Dès qu'il avait été question d'appeler les électeurs au scrutin pour la nomination d'une Assemblée constituante, M. Glais-Bizoin avait adressé de Tours à ses concitoyens des Côtes-du-Nord une circulaire en date du 6 octobre 1870, dans laquelle il s'exprimait ainsi :
« Je voudrais bien aller en personne vous demander l'honneur de vous représenter à l'Assemblée constituante ; mais un devoir qui m'impose un des plus lourds fardeaux qui puisse être départi aux forces et au courage d'un homme politique m'enchaîne à Tours. Ce devoir, c'est de garantir notre pays de toutes discordes civiles à l'origine de nos nouvelles institutions républicaines, si spontanément et si unanimement acclamées comme les seules possibles pour maintenir l'union de tous les Français devant un ennemi acharné à notre ruine.
« Cette union, au milieu de nos désastres, est à la fois un grand bienfait de la Providence et le gage certain que la patrie sera bientôt délivrée ! Elle le sera, soyez-en sûrs, c'est la tâche à laquelle s'est voué sans relâche le gouvernement de la Défense nationale.
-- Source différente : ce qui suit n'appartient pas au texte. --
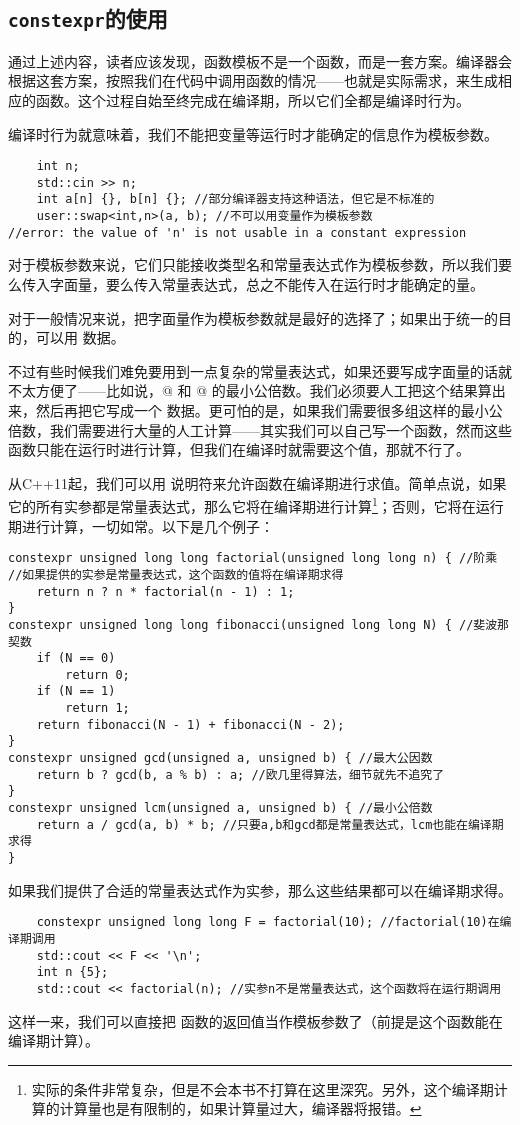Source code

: \subsection*{\texttt{constexpr}的使用}
通过上述内容，读者应该发现，函数模板不是一个函数，而是一套方案。编译器会根据这套方案，按照我们在代码中调用函数的情况——也就是实际需求，来生成相应的函数。这个过程自始至终完成在编译期，所以它们全都是编译时行为。\par
编译时行为就意味着，我们不能把变量等运行时才能确定的信息作为模板参数。
\begin{lstlisting}
    int n;
    std::cin >> n;
    int a[n] {}, b[n] {}; //部分编译器支持这种语法，但它是不标准的
    user::swap<int,n>(a, b); //不可以用变量作为模板参数
//error: the value of 'n' is not usable in a constant expression
\end{lstlisting}
对于模板参数来说，它们只能接收类型名和常量表达式作为模板参数，所以我们要么传入字面量，要么传入常量表达式，总之不能传入在运行时才能确定的量。\par
对于一般情况来说，把字面量作为模板参数就是最好的选择了；如果出于统一的目的，可以用 \lstinline@constexpr@ 数据。\par
不过有些时候我们难免要用到一点复杂的常量表达式，如果还要写成字面量的话就不太方便了——比如说，@ 和 @ 的最小公倍数。我们必须要人工把这个结果算出来，然后再把它写成一个 \lstinline@constexpr@ 数据。更可怕的是，如果我们需要很多组这样的最小公倍数，我们需要进行大量的人工计算——其实我们可以自己写一个函数，然而这些函数只能在运行时进行计算，但我们在编译时就需要这个值，那就不行了。\par
从C++11起，我们可以用 \lstinline@constexpr@ 说明符来允许函数在编译期进行求值。简单点说，如果它的所有实参都是常量表达式，那么它将在编译期进行计算\footnote{实际的条件非常复杂，但是不会本书不打算在这里深究。另外，这个编译期计算的计算量也是有限制的，如果计算量过大，编译器将报错。}；否则，它将在运行期进行计算，一切如常。以下是几个例子：\pagebreak
\begin{lstlisting}
constexpr unsigned long long factorial(unsigned long long n) { //阶乘
//如果提供的实参是常量表达式，这个函数的值将在编译期求得
    return n ? n * factorial(n - 1) : 1;
}
constexpr unsigned long long fibonacci(unsigned long long N) { //斐波那契数
    if (N == 0)
        return 0;
    if (N == 1)
        return 1;
    return fibonacci(N - 1) + fibonacci(N - 2);
}
constexpr unsigned gcd(unsigned a, unsigned b) { //最大公因数
    return b ? gcd(b, a % b) : a; //欧几里得算法，细节就先不追究了
}
constexpr unsigned lcm(unsigned a, unsigned b) { //最小公倍数
    return a / gcd(a, b) * b; //只要a,b和gcd都是常量表达式，lcm也能在编译期求得
}
\end{lstlisting}
如果我们提供了合适的常量表达式作为实参，那么这些结果都可以在编译期求得。
\begin{lstlisting}
    constexpr unsigned long long F = factorial(10); //factorial(10)在编译期调用
    std::cout << F << '\n';
    int n {5};
    std::cout << factorial(n); //实参n不是常量表达式，这个函数将在运行期调用
\end{lstlisting}\par
这样一来，我们可以直接把 \lstinline@constexpr@ 函数的返回值当作模板参数了（前提是这个函数能在编译期计算）。\par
« Oui, notre chère et malheureuse patrie, si malheureuse par les fautes d'un homme qui l'a sacrifiée à son ambition, sera délivrée avant peu. Votre impatience, que je comprends, voudrait qu'elle le fût déjà; mais le gouvernement tient à ne porter que des coups assurés. De grandes et solides armées ne s'improvisent pas. Cependant, grâce à nos efforts, j'ose affirmer que, dans quelques semaines, deux armées de deux cent mille hommes, et probablement de trois cent mille, nos réserves non comprises, se composant des gardes nationales sédentaires mobilisées, et accrues de l'effectif des dix classes de 25 à 35 ans, c'est-à-dire de plus de deux cent mille hommes, ces armées, dis-je, seront debout et en état de marcher à la délivrance de Paris, ou, pour mieux dire, de la France elle-même. Voilà, mes chers concitoyens, ce qui me retient à Tours...
« AL. GLAIS-BIZOIN,
« Membre du gouvernement de la Défense nationale. »
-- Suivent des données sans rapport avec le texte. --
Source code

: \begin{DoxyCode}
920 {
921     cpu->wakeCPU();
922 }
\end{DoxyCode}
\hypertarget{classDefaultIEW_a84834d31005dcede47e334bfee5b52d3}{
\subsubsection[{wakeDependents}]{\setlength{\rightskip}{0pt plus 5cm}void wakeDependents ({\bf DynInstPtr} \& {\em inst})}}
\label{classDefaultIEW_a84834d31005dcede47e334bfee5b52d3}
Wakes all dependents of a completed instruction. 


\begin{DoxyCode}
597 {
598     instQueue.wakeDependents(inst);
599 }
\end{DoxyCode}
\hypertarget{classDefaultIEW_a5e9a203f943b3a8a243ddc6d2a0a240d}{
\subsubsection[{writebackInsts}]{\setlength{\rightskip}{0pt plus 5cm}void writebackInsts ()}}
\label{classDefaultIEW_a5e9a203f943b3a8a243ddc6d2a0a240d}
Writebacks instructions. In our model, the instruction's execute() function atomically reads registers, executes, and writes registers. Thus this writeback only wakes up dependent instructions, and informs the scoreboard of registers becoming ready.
Il ne réunit d'ailleurs, le 8 février 1871, dans son département natal, comme candidat à l'Assemblée nationale, que 11 183 voix sur 106 809 votants. Venu à Paris en curieux au moment de l'insurrection du 18 mars, il fut arrêté, le 13 mai, par ordre de la Commune, mais relâché le lendemain sous la condition de ne point quitter la capitale et de faire de temps à autre acte de présence à l'Hôtel de Ville.
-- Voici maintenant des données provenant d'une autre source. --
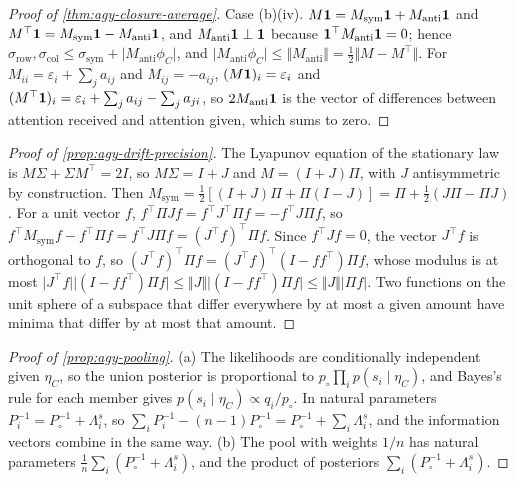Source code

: \begin{proof}[Proof of \cref{thm:agy-closure-average}]
Case (b)(iv). $M\mathbf{1}=M_{\mathrm{sym}}\mathbf{1}+M_{\mathrm{anti}}\mathbf{1}$ and $M^\top\mathbf{1}=M_{\mathrm{sym}}\mathbf{1}-M_{\mathrm{anti}}\mathbf{1}$, and $M_{\mathrm{anti}}\mathbf{1}\perp\mathbf{1}$ because $\mathbf{1}^\top M_{\mathrm{anti}}\mathbf{1}=0$; hence $\sigma_{\mathrm{row}},\sigma_{\mathrm{col}}\le\sigma_{\mathrm{sym}}+\lvert M_{\mathrm{anti}}\phi_C\rvert$, and $\lvert M_{\mathrm{anti}}\phi_C\rvert\le\Vert M_{\mathrm{anti}}\Vert=\frac12\Vert M-M^\top\Vert$. For $M_{ii}=\varepsilon_i+\sum_ja_{ij}$ and $M_{ij}=-a_{ij}$, $(M\mathbf{1})_i=\varepsilon_i$ and $(M^\top\mathbf{1})_i=\varepsilon_i+\sum_ja_{ij}-\sum_ja_{ji}$, so $2M_{\mathrm{anti}}\mathbf{1}$ is the vector of differences between attention received and attention given, which sums to zero.
\end{proof}

\begin{proof}[Proof of \cref{prop:agy-drift-precision}]
The Lyapunov equation of the stationary law is $M\Sigma+\Sigma M^\top=2I$, so $M\Sigma=I+J$ and $M=(I+J)\Pi$, with $J$ antisymmetric by construction. Then $M_{\mathrm{sym}}=\frac12[(I+J)\Pi+\Pi(I-J)]=\Pi+\frac12(J\Pi-\Pi J)$. For a unit vector $f$, $f^\top\Pi Jf=f^\top J^\top\Pi f=-f^\top J\Pi f$, so $f^\top M_{\mathrm{sym}}f-f^\top\Pi f=f^\top J\Pi f=(J^\top f)^\top\Pi f$. Since $f^\top Jf=0$, the vector $J^\top f$ is orthogonal to $f$, so $(J^\top f)^\top\Pi f=(J^\top f)^\top(I-ff^\top)\Pi f$, whose modulus is at most $\lvert J^\top f\rvert\lvert(I-ff^\top)\Pi f\rvert\le\Vert J\Vert\lvert(I-ff^\top)\Pi f\rvert\le\Vert J\Vert\lvert\Pi f\rvert$. Two functions on the unit sphere of a subspace that differ everywhere by at most a given amount have minima that differ by at most that amount.
\end{proof}

\begin{proof}[Proof of \cref{prop:agy-pooling}]
(a) The likelihoods are conditionally independent given $\eta_C$, so the union posterior is proportional to $p_\circ\prod_ip(s_i\mid\eta_C)$, and Bayes's rule for each member gives $p(s_i\mid\eta_C)\propto q_i/p_\circ$. In natural parameters $P_i^{-1}=P_\circ^{-1}+\Lambda^s_i$, so $\sum_iP_i^{-1}-(n-1)P_\circ^{-1}=P_\circ^{-1}+\sum_i\Lambda^s_i$, and the information vectors combine in the same way. (b) The pool with weights $1/n$ has natural parameters $\frac1n\sum_i(P_\circ^{-1}+\Lambda^s_i)$, and the product of posteriors $\sum_i(P_\circ^{-1}+\Lambda^s_i)$.
\end{proof}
On a dit qu'il assistait le 18 mai à la chute de la colonne Vendôme. Il s'échappa lors de l'entrée des troupes de Versailles, se rendit dans cette ville, où il subit, d'autre part, une très brève incarcération, et après une dernière et vaine tentative comme candidat à Paris aux élections complémentaires du 2 juillet 1871, il rentra définitivement dans la vie privée.
On a de M. Alexandre Glais-Bizoin quelques comédies parmi lesquelles le Vrai courage (1868), présentée au Théâtre-Français, refusée, et jouée à Genève, et une relation de son rôle personnel pendant la guerre sous ce titre : Cinq mois de dictature (1873).